Judge denies Trump DOJ’s bid to unseal Ghislaine Maxwell grand jury records

by WorldTribune Staff / 247 Real News August 11, 2025

A federal judge on Monday denied the Department of Justice’s request to unseal grand jury materials the sex trafficking case of Jeffrey Epstein associate Ghislaine Maxwell.

Ghislaine Maxwell is currently serving a 20-year prison term in Tallahassee, Florida. / DOJ photo

In his 31-page ruling, U.S. District Judge Paul A. Engelmayer, an Obama appointee, wrote that the grand jury materials do not identify anyone other than Epstein or Maxwell as having had sexual contact with a minor.

The DOJ had requested the release of grand jury testimony and exhibits from cases involving Epstein in New York.

Maxwell was convicted in 2021 of sex trafficking.

The judge noted that the government’s evidence at Maxwell’s weekslong trial included the testimony of women who were sexually abused as girls by Epstein and Maxwell, people who worked for Epstein and Maxwell, and law enforcement officials. Some of the evidence included photos and items collected from Epstein’s residences, flight logs, and an address book.

The evidence before the grand juries, meanwhile, was presented on a single day.

“On that day, it heard testimony from one person: a law enforcement agent who, acting as a summary witness, testified to information obtained in the Government’s investigation to support the charges in the proposed indictment,” the judge wrote, saying that agent was “responding to tightly structured questions” from an assistant United States attorney.

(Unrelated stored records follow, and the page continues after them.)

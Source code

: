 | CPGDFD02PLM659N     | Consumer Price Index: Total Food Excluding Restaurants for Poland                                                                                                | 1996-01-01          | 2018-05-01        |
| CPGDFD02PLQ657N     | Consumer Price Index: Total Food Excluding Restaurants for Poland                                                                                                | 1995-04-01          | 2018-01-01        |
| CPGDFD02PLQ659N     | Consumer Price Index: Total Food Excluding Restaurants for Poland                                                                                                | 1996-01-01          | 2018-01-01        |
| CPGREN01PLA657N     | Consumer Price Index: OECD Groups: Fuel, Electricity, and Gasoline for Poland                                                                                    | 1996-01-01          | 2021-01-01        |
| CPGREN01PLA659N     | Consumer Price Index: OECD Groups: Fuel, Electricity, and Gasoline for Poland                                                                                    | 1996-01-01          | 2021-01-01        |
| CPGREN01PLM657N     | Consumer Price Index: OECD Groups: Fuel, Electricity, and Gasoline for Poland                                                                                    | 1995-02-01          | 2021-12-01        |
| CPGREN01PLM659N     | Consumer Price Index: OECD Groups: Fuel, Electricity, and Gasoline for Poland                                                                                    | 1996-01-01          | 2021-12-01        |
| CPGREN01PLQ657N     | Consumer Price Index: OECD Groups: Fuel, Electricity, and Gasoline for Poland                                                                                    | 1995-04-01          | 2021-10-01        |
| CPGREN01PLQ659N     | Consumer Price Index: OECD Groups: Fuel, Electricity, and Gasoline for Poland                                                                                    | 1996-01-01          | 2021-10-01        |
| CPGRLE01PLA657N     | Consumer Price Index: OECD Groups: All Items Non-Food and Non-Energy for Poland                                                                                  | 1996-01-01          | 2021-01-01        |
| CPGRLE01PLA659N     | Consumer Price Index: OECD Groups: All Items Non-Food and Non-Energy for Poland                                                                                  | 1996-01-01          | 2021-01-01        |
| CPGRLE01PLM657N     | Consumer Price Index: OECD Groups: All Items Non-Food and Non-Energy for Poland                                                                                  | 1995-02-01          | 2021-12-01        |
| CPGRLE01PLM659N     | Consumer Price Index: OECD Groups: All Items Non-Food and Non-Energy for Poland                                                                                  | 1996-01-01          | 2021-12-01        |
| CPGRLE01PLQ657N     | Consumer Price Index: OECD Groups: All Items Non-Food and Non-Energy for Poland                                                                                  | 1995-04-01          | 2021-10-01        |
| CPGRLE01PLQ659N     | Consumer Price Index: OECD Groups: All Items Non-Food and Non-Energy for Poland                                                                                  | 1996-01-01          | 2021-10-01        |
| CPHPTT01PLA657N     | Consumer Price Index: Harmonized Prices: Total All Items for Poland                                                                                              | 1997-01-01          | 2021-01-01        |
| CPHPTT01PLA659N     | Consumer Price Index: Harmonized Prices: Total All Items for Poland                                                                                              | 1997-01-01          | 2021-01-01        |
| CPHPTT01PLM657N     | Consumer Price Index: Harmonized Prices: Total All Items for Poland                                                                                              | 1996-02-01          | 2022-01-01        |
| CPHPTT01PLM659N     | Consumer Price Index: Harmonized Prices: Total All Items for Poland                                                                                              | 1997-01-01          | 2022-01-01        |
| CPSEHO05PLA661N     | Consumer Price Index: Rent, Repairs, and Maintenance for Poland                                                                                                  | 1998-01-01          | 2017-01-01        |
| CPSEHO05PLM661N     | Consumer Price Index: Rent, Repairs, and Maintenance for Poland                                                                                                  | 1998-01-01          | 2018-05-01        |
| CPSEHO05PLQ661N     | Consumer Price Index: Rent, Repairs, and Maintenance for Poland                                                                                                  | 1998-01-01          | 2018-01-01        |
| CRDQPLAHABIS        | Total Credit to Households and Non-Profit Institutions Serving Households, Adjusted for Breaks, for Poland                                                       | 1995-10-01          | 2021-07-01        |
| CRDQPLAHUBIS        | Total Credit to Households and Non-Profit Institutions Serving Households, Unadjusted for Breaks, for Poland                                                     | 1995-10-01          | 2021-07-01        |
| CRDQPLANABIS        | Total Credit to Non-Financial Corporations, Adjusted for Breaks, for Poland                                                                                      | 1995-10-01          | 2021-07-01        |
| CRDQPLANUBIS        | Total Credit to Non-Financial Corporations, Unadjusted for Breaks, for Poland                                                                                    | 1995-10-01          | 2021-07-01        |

Engelmayer said that the government’s reasoning for unsealing the Maxwell grand jury materials — that it came after “abundant public interest” — “fails at the threshold.”

“Its entire premise — that the Maxwell grand jury materials would bring to light meaningful new information about Epstein’s and Maxwell’s crimes, or the Government’s investigation into them—is demonstrably false,” he wrote.

In his ruling, Engelmayer said that the government’s submissions failed to prove its claim that the grand jury materials “contained undisclosed information of significant historical or public interest.” He said that “with only very minor exceptions,” the evidence from the Maxwell grand juries is “a matter of public record.”